Experimental melanin-protein induced uveitis (EMIU) is the sole type of uveitis evoked by a diversity of ocular melanin preparations and melanin-derived soluble polypeptides.

Experimental melanin-protein induced uveitis (EMIU) is a CD4 T cell-mediated disease involving the choroid and iris, but sparing the retina. The present study was designed to solubilize uveitogenic antigen from melanin granules without enzymatic digestion, and to investigate some of its elements by comparison with different purified melanin preparations. Many melanin surface-derived polypeptides with molecular weights ranging from 1 to > 100 kDa were obtained by extractions of the prepurified granules with hot lithium dodecyl sulfate (LDS). The mixture was electrophoretically separated into seven subfractions, each containing many components and capable of evoking the typical features of EMIU after footpad immunization of Lewis rats. The five low-molecular-weight fractions between M, 1 kDa and 30 kDa exhibited most pathogenicity which was evenly distributed among the fractions. Highly uveitogenic material remained in the melanin preparations even after multiple exhaustive extractions with LDS, and represented about 70% of the detectable protein. The uveal pathogen (UP-X) thus proved to be antigenically stable, and the major part of the pathogenic material was strongly bound to the granule surface layer.
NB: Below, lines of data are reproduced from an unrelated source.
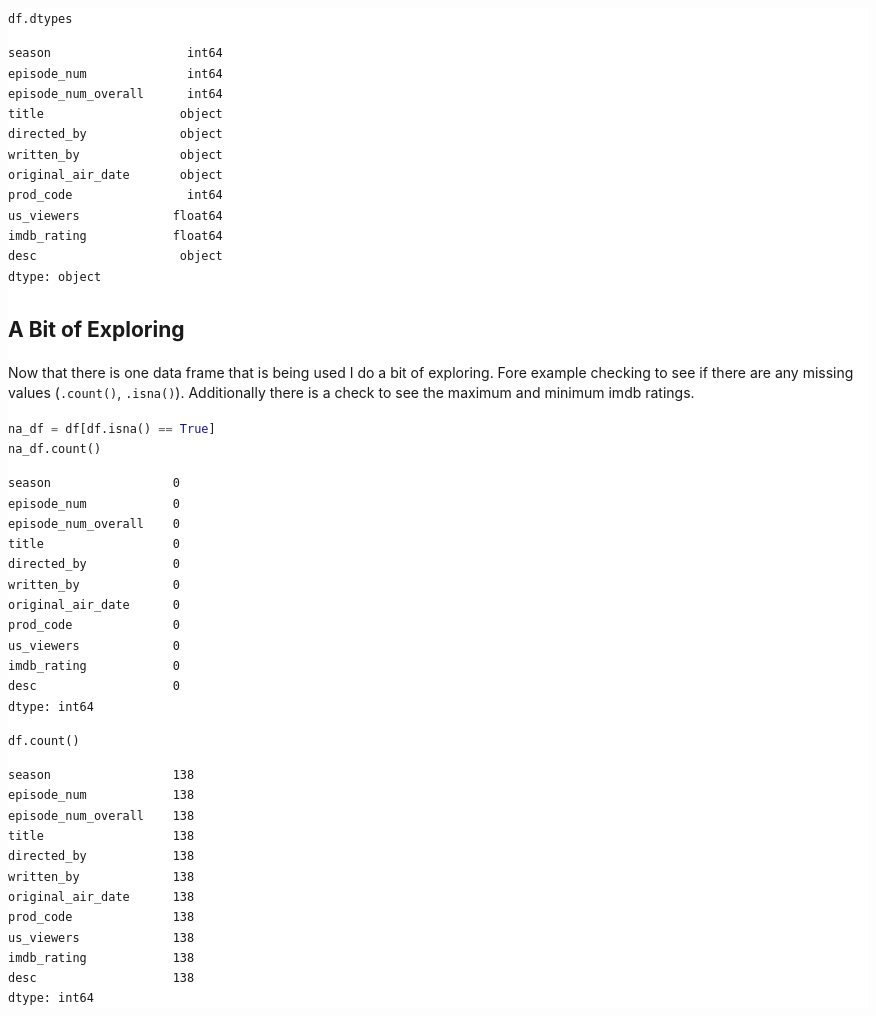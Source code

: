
 ``` python
df.dtypes
```

    season                   int64
    episode_num              int64
    episode_num_overall      int64
    title                   object
    directed_by             object
    written_by              object
    original_air_date       object
    prod_code                int64
    us_viewers             float64
    imdb_rating            float64
    desc                    object
    dtype: object

## A Bit of Exploring

Now that there is one data frame that is being used I do a bit of exploring. Fore example checking to see if there are any missing values (`.count()`, `.isna()`). Additionally there is a check to see the maximum and minimum imdb ratings.

``` python
na_df = df[df.isna() == True]
na_df.count()
```

    season                 0
    episode_num            0
    episode_num_overall    0
    title                  0
    directed_by            0
    written_by             0
    original_air_date      0
    prod_code              0
    us_viewers             0
    imdb_rating            0
    desc                   0
    dtype: int64

``` python
df.count()
```

    season                 138
    episode_num            138
    episode_num_overall    138
    title                  138
    directed_by            138
    written_by             138
    original_air_date      138
    prod_code              138
    us_viewers             138
    imdb_rating            138
    desc                   138
    dtype: int64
Concentrated urea solution was also capable of extracting many uveitogenic melanin polypeptides, but in a different composition than LDS did, and less effectively. Human choroidal melanin provided an LDS-soluble fraction with low pathogenicity. A single intraperitoneal injection of bovine melanin polypeptides together with pertussis toxin, but without footpad immunization in Freund's complete adjuvant, evoked EMIU as well. In all experiments, no uveitis except EMIU was observed, indicating that only one type of uveitogenic epitope was present in a wide variety of carrier molecules. An explanation for this phenomenon is discussed.